Plain-text document sources:

####################

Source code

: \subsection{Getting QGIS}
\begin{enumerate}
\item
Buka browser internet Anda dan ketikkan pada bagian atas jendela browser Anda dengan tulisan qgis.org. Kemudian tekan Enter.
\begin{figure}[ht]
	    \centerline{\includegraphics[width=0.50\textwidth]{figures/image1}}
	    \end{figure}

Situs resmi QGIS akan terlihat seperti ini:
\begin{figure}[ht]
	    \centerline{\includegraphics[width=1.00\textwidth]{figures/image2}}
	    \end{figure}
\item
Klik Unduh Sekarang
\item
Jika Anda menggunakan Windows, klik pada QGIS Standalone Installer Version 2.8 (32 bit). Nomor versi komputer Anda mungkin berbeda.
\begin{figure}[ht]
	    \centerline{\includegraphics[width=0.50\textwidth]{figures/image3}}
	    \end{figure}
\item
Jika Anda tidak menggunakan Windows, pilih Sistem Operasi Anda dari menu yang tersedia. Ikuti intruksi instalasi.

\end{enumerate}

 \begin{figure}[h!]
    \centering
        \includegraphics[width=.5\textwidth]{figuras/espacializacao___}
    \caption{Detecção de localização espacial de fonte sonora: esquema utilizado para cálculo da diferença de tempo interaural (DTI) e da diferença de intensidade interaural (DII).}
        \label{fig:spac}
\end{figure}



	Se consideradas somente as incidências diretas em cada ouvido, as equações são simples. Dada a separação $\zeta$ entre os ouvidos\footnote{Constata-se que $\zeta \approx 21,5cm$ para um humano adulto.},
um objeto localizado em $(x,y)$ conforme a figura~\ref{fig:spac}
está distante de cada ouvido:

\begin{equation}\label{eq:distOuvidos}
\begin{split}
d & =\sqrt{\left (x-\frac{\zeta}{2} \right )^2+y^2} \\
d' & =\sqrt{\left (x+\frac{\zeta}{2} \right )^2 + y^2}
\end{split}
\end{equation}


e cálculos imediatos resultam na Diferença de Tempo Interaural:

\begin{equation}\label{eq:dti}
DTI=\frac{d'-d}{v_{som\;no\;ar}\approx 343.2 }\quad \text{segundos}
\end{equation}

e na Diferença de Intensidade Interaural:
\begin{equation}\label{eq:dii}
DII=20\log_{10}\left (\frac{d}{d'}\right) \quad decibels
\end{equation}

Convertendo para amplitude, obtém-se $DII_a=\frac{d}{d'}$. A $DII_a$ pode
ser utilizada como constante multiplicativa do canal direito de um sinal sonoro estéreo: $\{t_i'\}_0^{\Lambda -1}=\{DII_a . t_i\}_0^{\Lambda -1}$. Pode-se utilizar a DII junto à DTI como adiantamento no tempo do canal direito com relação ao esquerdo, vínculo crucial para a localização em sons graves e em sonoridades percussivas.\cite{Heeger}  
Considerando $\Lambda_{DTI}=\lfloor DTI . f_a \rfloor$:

####################

# Brief
Exactly as they stand in the records above, print the lines from the one containing "Se consideradas somente" through the final line, inclusive.

# The answer
	Se consideradas somente as incidências diretas em cada ouvido, as equações são simples. Dada a separação $\zeta$ entre os ouvidos\footnote{Constata-se que $\zeta \approx 21,5cm$ para um humano adulto.},
um objeto localizado em $(x,y)$ conforme a figura~\ref{fig:spac}
está distante de cada ouvido:

\begin{equation}\label{eq:distOuvidos}
\begin{split}
d & =\sqrt{\left (x-\frac{\zeta}{2} \right )^2+y^2} \\
d' & =\sqrt{\left (x+\frac{\zeta}{2} \right )^2 + y^2}
\end{split}
\end{equation}


e cálculos imediatos resultam na Diferença de Tempo Interaural:

\begin{equation}\label{eq:dti}
DTI=\frac{d'-d}{v_{som\;no\;ar}\approx 343.2 }\quad \text{segundos}
\end{equation}

e na Diferença de Intensidade Interaural:
\begin{equation}\label{eq:dii}
DII=20\log_{10}\left (\frac{d}{d'}\right) \quad decibels
\end{equation}

Convertendo para amplitude, obtém-se $DII_a=\frac{d}{d'}$. A $DII_a$ pode
ser utilizada como constante multiplicativa do canal direito de um sinal sonoro estéreo: $\{t_i'\}_0^{\Lambda -1}=\{DII_a . t_i\}_0^{\Lambda -1}$. Pode-se utilizar a DII junto à DTI como adiantamento no tempo do canal direito com relação ao esquerdo, vínculo crucial para a localização em sons graves e em sonoridades percussivas.\cite{Heeger}  
Considerando $\Lambda_{DTI}=\lfloor DTI . f_a \rfloor$:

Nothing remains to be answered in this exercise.